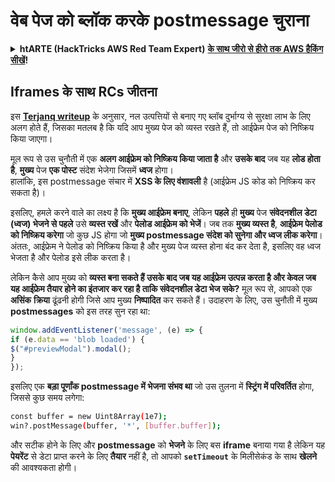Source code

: # वेब पेज को ब्लॉक करके postmessage चुराना

<details>

<summary><strong>htARTE (HackTricks AWS Red Team Expert)</strong> <a href="https://training.hacktricks.xyz/courses/arte"><strong>के साथ जीरो से हीरो तक AWS हैकिंग सीखें</strong></a><strong>!</strong></summary>

* क्या आप **साइबर सुरक्षा कंपनी** में काम करते हैं? क्या आप अपनी **कंपनी को HackTricks में विज्ञापित देखना चाहते हैं**? या क्या आपको **PEASS के नवीनतम संस्करण या HackTricks को PDF में डाउनलोड करने का एक्सेस चाहिए**? [**सब्सक्रिप्शन प्लान्स**](https://github.com/sponsors/carlospolop) की जाँच करें!
* हमारे विशेष [**NFTs**](https://opensea.io/collection/the-peass-family) संग्रह [**The PEASS Family**](https://opensea.io/collection/the-peass-family) खोजें
* [**आधिकारिक PEASS & HackTricks swag**](https://peass.creator-spring.com) प्राप्त करें
* **शामिल हों** [**💬**](https://emojipedia.org/speech-balloon/) [**डिस्कॉर्ड समूह**](https://discord.gg/hRep4RUj7f) या [**टेलीग्राम समूह**](https://t.me/peass) या मुझे **ट्विटर** पर फॉलो करें 🐦[**@carlospolopm**](https://twitter.com/hacktricks_live)**.**
* **हैकिंग ट्रिक्स साझा करें, [hacktricks रेपो](https://github.com/carlospolop/hacktricks) और [hacktricks-cloud रेपो](https://github.com/carlospolop/hacktricks-cloud) में PRs सबमिट करके**.

</details>

## Iframes के साथ RCs जीतना

इस [**Terjanq writeup**](https://gist.github.com/terjanq/7c1a71b83db5e02253c218765f96a710) के अनुसार, नल उत्पत्तियों से बनाए गए ब्लॉब दुर्भाग्य से सुरक्षा लाभ के लिए अलग होते हैं, जिसका मतलब है कि यदि आप मुख्य पेज को व्यस्त रखते हैं, तो आईफ्रेम पेज को निष्क्रिय किया जाएगा।

मूल रूप से उस चुनौती में एक **अलग आईफ्रेम को निष्क्रिय किया जाता है** और **उसके बाद** जब यह **लोड होता है**, **मुख्य** पेज **एक पोस्ट** संदेश भेजेगा जिसमें **ध्वज** होगा।\
हालांकि, इस postmessage संचार में **XSS के लिए वंशावली** है (आईफ्रेम JS कोड को निष्क्रिय कर सकता है)।

इसलिए, हमले करने वाले का लक्ष्य है कि **मुख्य आईफ्रेम बनाए**, लेकिन **पहले** ही **मुख्य** पेज **संवेदनशील डेटा (ध्वज) भेजने से पहले** उसे **व्यस्त रखें** और **पेलोड आईफ्रेम को भेजें**। जब तक **मुख्य व्यस्त है**, **आईफ्रेम पेलोड को निष्क्रिय करेगा** जो कुछ JS होगा जो **मुख्य postmessage संदेश को सुनेगा और ध्वज लीक करेगा**।\
अंततः, आईफ्रेम ने पेलोड को निष्क्रिय किया है और मुख्य पेज व्यस्त होना बंद कर देता है, इसलिए वह ध्वज भेजता है और पेलोड इसे लीक करता है।

लेकिन कैसे आप मुख्य को **व्यस्त बना सकते हैं उसके बाद जब यह आईफ्रेम उत्पन्न करता है और केवल जब यह आईफ्रेम तैयार होने का इंतजार कर रहा है ताकि संवेदनशील डेटा भेज सके?** मूल रूप से, आपको एक **असिंक** **क्रिया** ढूंढनी होगी जिसे आप मुख्य **निष्पादित** कर सकते हैं। उदाहरण के लिए, उस चुनौती में मुख्य **postmessages** को इस तरह सुन रहा था:
```javascript
window.addEventListener('message', (e) => {
if (e.data == 'blob loaded') {
$("#previewModal").modal();
}
});
```
इसलिए एक **बड़ा पूर्णांक postmessage में भेजना संभव था** जो उस तुलना में **स्ट्रिंग में परिवर्तित** होगा, जिससे कुछ समय लगेगा:
```bash
const buffer = new Uint8Array(1e7);
win?.postMessage(buffer, '*', [buffer.buffer]);
```
और सटीक होने के लिए और **postmessage** को **भेजने** के लिए बस **iframe** बनाया गया है लेकिन यह **पेयरेंट** से डेटा प्राप्त करने के लिए **तैयार** नहीं है, तो आपको **`setTimeout`** के मिलीसेकंड के साथ **खेलने** की आवश्यकता होगी।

---+---

Work request:
Set down the records above exactly as written, beginning with the first line and ending with the line that contains "<summary><strong>htARTE (HackTricks AWS", and do not include pictures.

Task answer:
Source code

: # वेब पेज को ब्लॉक करके postmessage चुराना

<details>

<summary><strong>htARTE (HackTricks AWS Red Team Expert)</strong> <a href="https://training.hacktricks.xyz/courses/arte"><strong>के साथ जीरो से हीरो तक AWS हैकिंग सीखें</strong></a><strong>!</strong></summary>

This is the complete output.